Write out, exactly as they appear, only the lines running from the line with "6287.60& 36.38\%& 0.11\\" to the final line of the listing; include both.

::: Data records :::

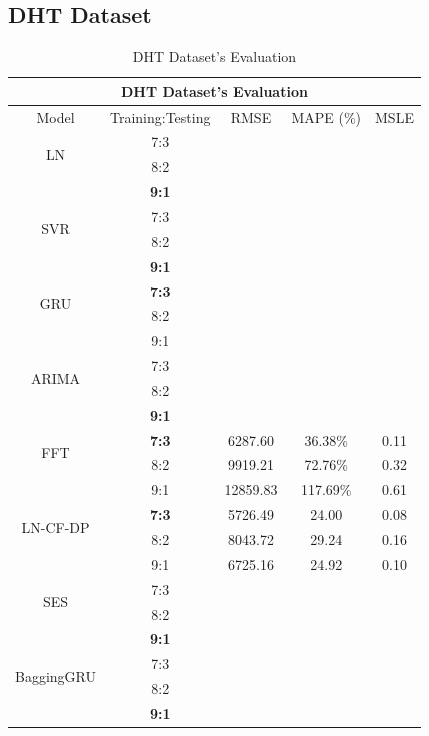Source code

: \documentclass{ieeeojies}
\begin{document}
\subsection{DHT Dataset} 
\begin{table}[H]
    \centering
    \begin{tabular}{|c|c|c|c|c|}
         \hline
         \multicolumn{5}{|c|}{\textbf{DHT Dataset's Evaluation}}\\
         \hline
         \centering Model & Training:Testing & RMSE & MAPE (\%) & MSLE\\
         \hline
         \multirow{2}{*}{LN} & 7:3 & & & \\ & 8:2 & & & \\ & \textbf{9:1} & & & \\
         \hline
         \multirow{2}{*}{SVR} & 7:3&&&\\ & 8:2&&&\\ & \textbf{9:1} & & & \\
         \hline
         \multirow{2}{*}{GRU} & \textbf{7:3}	& & & \\ & 8:2 & & & \\ & 9:1 & & & \\
         \hline
         \multirow{2}{*}{ARIMA} & 7:3 &  &  & \\ & 8:2 &  & & \\ & \textbf{9:1} & & & \\
         \hline
         \multirow{2}{*}{FFT}& \textbf{7:3}	& 6287.60& 36.38\%& 0.11\\ & 8:2 & 9919.21& 72.76\%& 0.32\\ & 9:1 & 12859.83& 117.69\%&  0.61\\
         \hline
         \multirow{2}{*}{LN-CF-DP} & \textbf{7:3} & 5726.49&24.00&0.08 \\ & {8:2} &8043.72& 29.24& 0.16\\ & 9:1 &6725.16&24.92&0.10\\
         \hline
         \multirow{2}{*}{SES} & 7:3 & & & \\ & 8:2 & && \\ & \textbf{9:1} &  	&	& 	\\
         \hline
         \multirow{2}{*}{BaggingGRU} & 7:3 & &  &  \\ & 8:2 & &  &  \\ & \textbf{9:1} & & & \\
         \hline
    \end{tabular}
    \caption{DHT Dataset's Evaluation}
    \label{dhtresult}
\end{table}
\end{document}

:::

◆ Answer to the exercise:
         \multirow{2}{*}{FFT}& \textbf{7:3}	& 6287.60& 36.38\%& 0.11\\ & 8:2 & 9919.21& 72.76\%& 0.32\\ & 9:1 & 12859.83& 117.69\%&  0.61\\
         \hline
         \multirow{2}{*}{LN-CF-DP} & \textbf{7:3} & 5726.49&24.00&0.08 \\ & {8:2} &8043.72& 29.24& 0.16\\ & 9:1 &6725.16&24.92&0.10\\
         \hline
         \multirow{2}{*}{SES} & 7:3 & & & \\ & 8:2 & && \\ & \textbf{9:1} &  	&	& 	\\
         \hline
         \multirow{2}{*}{BaggingGRU} & 7:3 & &  &  \\ & 8:2 & &  &  \\ & \textbf{9:1} & & & \\
         \hline
    \end{tabular}
    \caption{DHT Dataset's Evaluation}
    \label{dhtresult}
\end{table}
\end{document}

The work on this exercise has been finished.